Gibson, S., Brunner, G., Piper, S., and Jensen, M., (2006). “Sediment Transport Computations in HEC-RAS.” Eighth Federal Interagency Sedimentation Conference (8th FISC), Reno, NV, 57-64.

Gibson, S. and Boyd, P. (2014) “Modeling Long Term Alternatives for Sustainable Sediment Management Using Operational Sediment Transport Rules,” Reservoir Sedimentation – Scheiss et al. (eds), 229-236. Gibson, S. and Pridal, D. (2015) “Negotiating Hydrologic Uncertainty in Long Term Reservoir Sediment Models: Simulating Arghandab Reservoir Deposition with HEC-RAS,” SEDHyd: 10th Interagency Federal Sedimentation Conference. Haslouer, S.G.; Eberle, M.E.; Edds, D.R.; Gido, K.B.; Mammoliti, C.S.; Triplett, J.R.; Collins, J.T.; Distler, D.A.; Huggins, D.G. and Stark, W.J.; (2005). Transactions of the Kansas Academy of Science (1903-), Vol. 108, No. 1/2, pp. 32-46.
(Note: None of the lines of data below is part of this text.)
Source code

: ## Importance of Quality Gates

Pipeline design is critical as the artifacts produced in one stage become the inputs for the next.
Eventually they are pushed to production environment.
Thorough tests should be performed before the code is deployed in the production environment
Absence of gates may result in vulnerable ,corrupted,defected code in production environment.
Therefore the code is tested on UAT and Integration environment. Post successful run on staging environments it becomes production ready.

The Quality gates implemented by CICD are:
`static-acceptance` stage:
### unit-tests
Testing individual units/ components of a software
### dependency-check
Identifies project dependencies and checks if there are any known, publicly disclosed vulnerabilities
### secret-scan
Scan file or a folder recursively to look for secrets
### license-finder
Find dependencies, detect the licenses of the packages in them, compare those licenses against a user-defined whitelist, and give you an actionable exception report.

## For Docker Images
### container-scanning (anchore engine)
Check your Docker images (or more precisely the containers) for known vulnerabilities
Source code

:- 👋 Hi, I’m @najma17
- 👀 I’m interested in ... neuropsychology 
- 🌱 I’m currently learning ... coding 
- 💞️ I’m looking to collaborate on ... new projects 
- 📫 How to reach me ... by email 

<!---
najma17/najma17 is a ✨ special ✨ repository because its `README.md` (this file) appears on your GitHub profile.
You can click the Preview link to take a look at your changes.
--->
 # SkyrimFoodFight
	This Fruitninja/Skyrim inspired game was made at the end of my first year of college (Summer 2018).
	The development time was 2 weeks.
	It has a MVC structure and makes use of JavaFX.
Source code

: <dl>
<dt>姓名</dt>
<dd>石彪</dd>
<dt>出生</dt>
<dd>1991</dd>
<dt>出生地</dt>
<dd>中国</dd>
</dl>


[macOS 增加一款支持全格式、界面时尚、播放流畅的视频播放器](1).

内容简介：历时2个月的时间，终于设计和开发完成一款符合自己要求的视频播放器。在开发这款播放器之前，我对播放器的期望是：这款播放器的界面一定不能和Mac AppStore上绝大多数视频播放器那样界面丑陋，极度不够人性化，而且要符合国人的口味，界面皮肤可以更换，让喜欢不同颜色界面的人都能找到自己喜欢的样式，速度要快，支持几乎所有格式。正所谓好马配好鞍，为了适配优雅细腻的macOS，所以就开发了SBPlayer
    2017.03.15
Juracek, K.E., (2011). Suspended-sediment loads, reservoir sediment trap efficiency, and upstream and downstream channel stability for Kanopolis and Tuttle Creek Lakes, Kansas, 2008-10: U.S. Geological Survey Scientific Investigations Report 2011-5187, 35 p. http://pubs.usgs.gov/sir/2011/5187/

Kansas Water Office, (2012). Tuttle Creek Reservoir Information Sheet, available at http://www.kwo.org/reservoirs/ReservoirFactSheets/Rpt_TuttleCreek_2011.pdf .

USACE, (2012). Kansas River Basin Reservoir Sedimentation Analysis. Submitted by HNTB to U.S. Army Corps of Engineers, Kansas City District.

USACE, (2015). HEC-RAS River Analysis System, Version 5.0, Hydrologic Engineering Center User Manual. U.S. Army Corps of Engineers.